Private tournament operators have struggled to figure out how to promote 3x3 as its own discipline and still make money. For example, if you are charging X as a registration fee for one team that has 12 players, you can divide that registration fee among all 12 of those players. In 3x3, you’re dividing the fee among four players at the most, so it costs more and it’s a tougher sell. 

We find ourselves operating a lot of the national 3x3 tournaments; for us, it’s not as much about making money as it is about the development of the discipline. I would say that we’ll see growth less in the travel team market and more in the high school and middle school levels. We’re also hoping for growth in the parks and recreation area since there are a lot of courts there. Kids get enamored of what they see on TV, and they want to try it. We’re in the process of developing a toolkit that will help schools and other organizations start programs and leagues.

One 3x3 tournament we have held successfully has been for collegiate players who have completed their eligibility and finished their season. Up until now, we have only held a men’s division, but I think in light of the success of the USWNT, we will be looking to add a women’s division.

We’ve also seen a lot of 3x3 played at the club and recreational sports level in college. It’s still growing there. In fact, the club version has preexisted the formal version – we tapped into the college intramural programs, and we’ve seen that it’s still growing there. We’re hoping to pick this up and run with it.

The Outdoor Game

3x3 was designed to be an outdoor game but of course in the U.S., where the climate is so varied, basketball has traditionally been played indoors. I can see 3x3 taking off indoors; there are a lot of really good indoor facilities in this country. But the 3x3 game is made for the outdoors overall. 

I see 3x3 basketball as being what beach volleyball is to indoor volleyball; it has that vibe. That and the nature of the shortened game makes it very digestible for fans. In the formal 3x3 competitions we host, there is music that is played throughout the game, either by a DJ or on a sound system; that’s not something you see in the traditional game of basketball. 3x3 has an entertainment aspect that draws people in. It’s easy to imagine a weekend tournament that brings in a lot of teams.

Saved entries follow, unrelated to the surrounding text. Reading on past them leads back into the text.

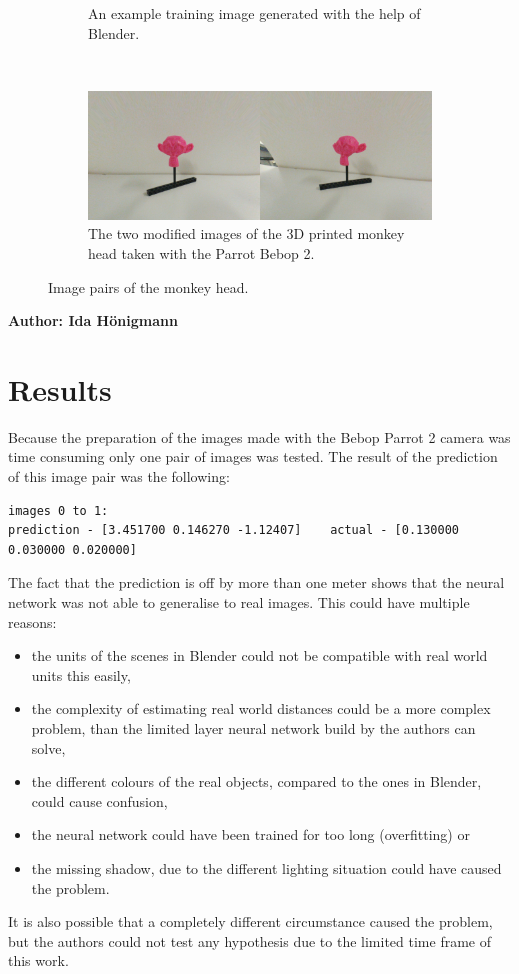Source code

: \begin{figure}[h!]
\begin{subfigure}[t]{\textwidth}
		\caption{An example training image generated with the help of Blender.}
	\end{subfigure}
	~ 
	\begin{subfigure}[t]{\textwidth}
		\centering
		\includegraphics[width=\textwidth]{img/experiment2_environment_comparison_1.jpg}
		\caption{The two modified images of the 3D printed monkey head taken with the Parrot Bebop 2.}
	\end{subfigure}
	\caption{Image pairs of the monkey head.}
	\label{pic:experiment2_environment_comparison}
\end{figure}

\vspace{5mm}
\noindent
\textbf{Author: Ida Hönigmann}

\section{Results}
Because the preparation of the images made with the Bebop Parrot 2 camera was time consuming only one pair of images was tested. The result of the prediction of this image pair was the following:

\begin{lstlisting}[]
images 0 to 1:
prediction - [3.451700 0.146270 -1.12407]    actual - [0.130000 0.030000 0.020000]
\end{lstlisting}

The fact that the prediction is off by more than one meter shows that the neural network was not able to generalise to real images. This could have multiple reasons:

\begin{itemize}
	\item the units of the scenes in Blender could not be compatible with real world units this easily,
	\item the complexity of estimating real world distances could be a more complex problem, than the limited layer neural network build by the authors can solve,
	\item the different colours of the real objects, compared to the ones in Blender, could cause confusion,
	\item the neural network could have been trained for too long (overfitting) or
	\item the missing shadow, due to the different lighting situation could have caused the problem.
\end{itemize}

It is also possible that a completely different circumstance caused the problem, but the authors could not test any hypothesis due to the limited time frame of this work.

\filbreak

Over the last few years, we have tried to put 3x3 into areas with some natural traffic – street festivals, activities held around Final Four, games that are held in a mall – if you find places where people are passing by, and they know it’s a short game, they’ll sit and watch it. So, in some ways, it’s just a case of trying to find places that it can grow.

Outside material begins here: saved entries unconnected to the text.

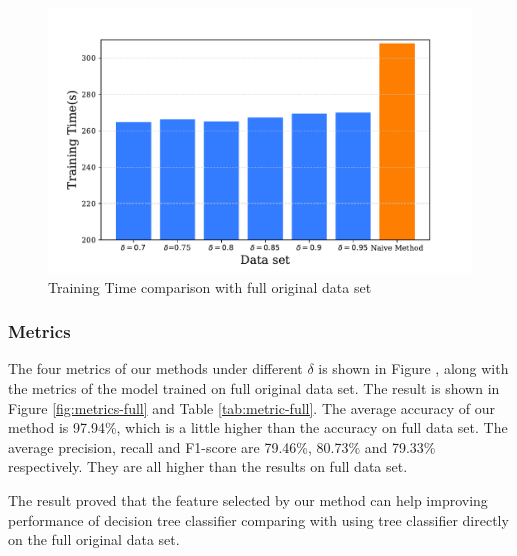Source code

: \documentclass{ieeeaccess}
\theoremstyle{definition}
\begin{document}
\begin{figure}[!htpb]
    \centering
    \includegraphics[scale=0.4]{fig/training-time-all.pdf}
    \caption{Training Time comparison with full original data set}
    \label{fig:training-time-with-full}
\end{figure}

\subsubsection{Metrics}

The four metrics of our methods under different $\delta$ is shown in Figure , along with the metrics of the model trained on full original data set. The result is shown in Figure \ref{fig:metrics-full} and Table \ref{tab:metric-full}. The average accuracy of our method is 97.94\%, which is a little higher than the accuracy on full data set. The average precision, recall and F1-score are 79.46\%, 80.73\% and 79.33\% respectively. They are all higher than the results on full data set.

The result proved that the feature selected by our method can help improving performance of decision tree classifier comparing with using tree classifier directly on the full original data set.
\end{document}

The Olympics Will Help Visibility

The Olympics made the TV viewing public aware of 3x3. The fact that the USWNT won the gold is even better because it teaches kids that playing this discipline of the sport can really lead somewhere. The men’s national team didn’t qualify but that also puts attention on an important point: It’s not the case that we’re always going to be in it, or that we’re going to win if we are.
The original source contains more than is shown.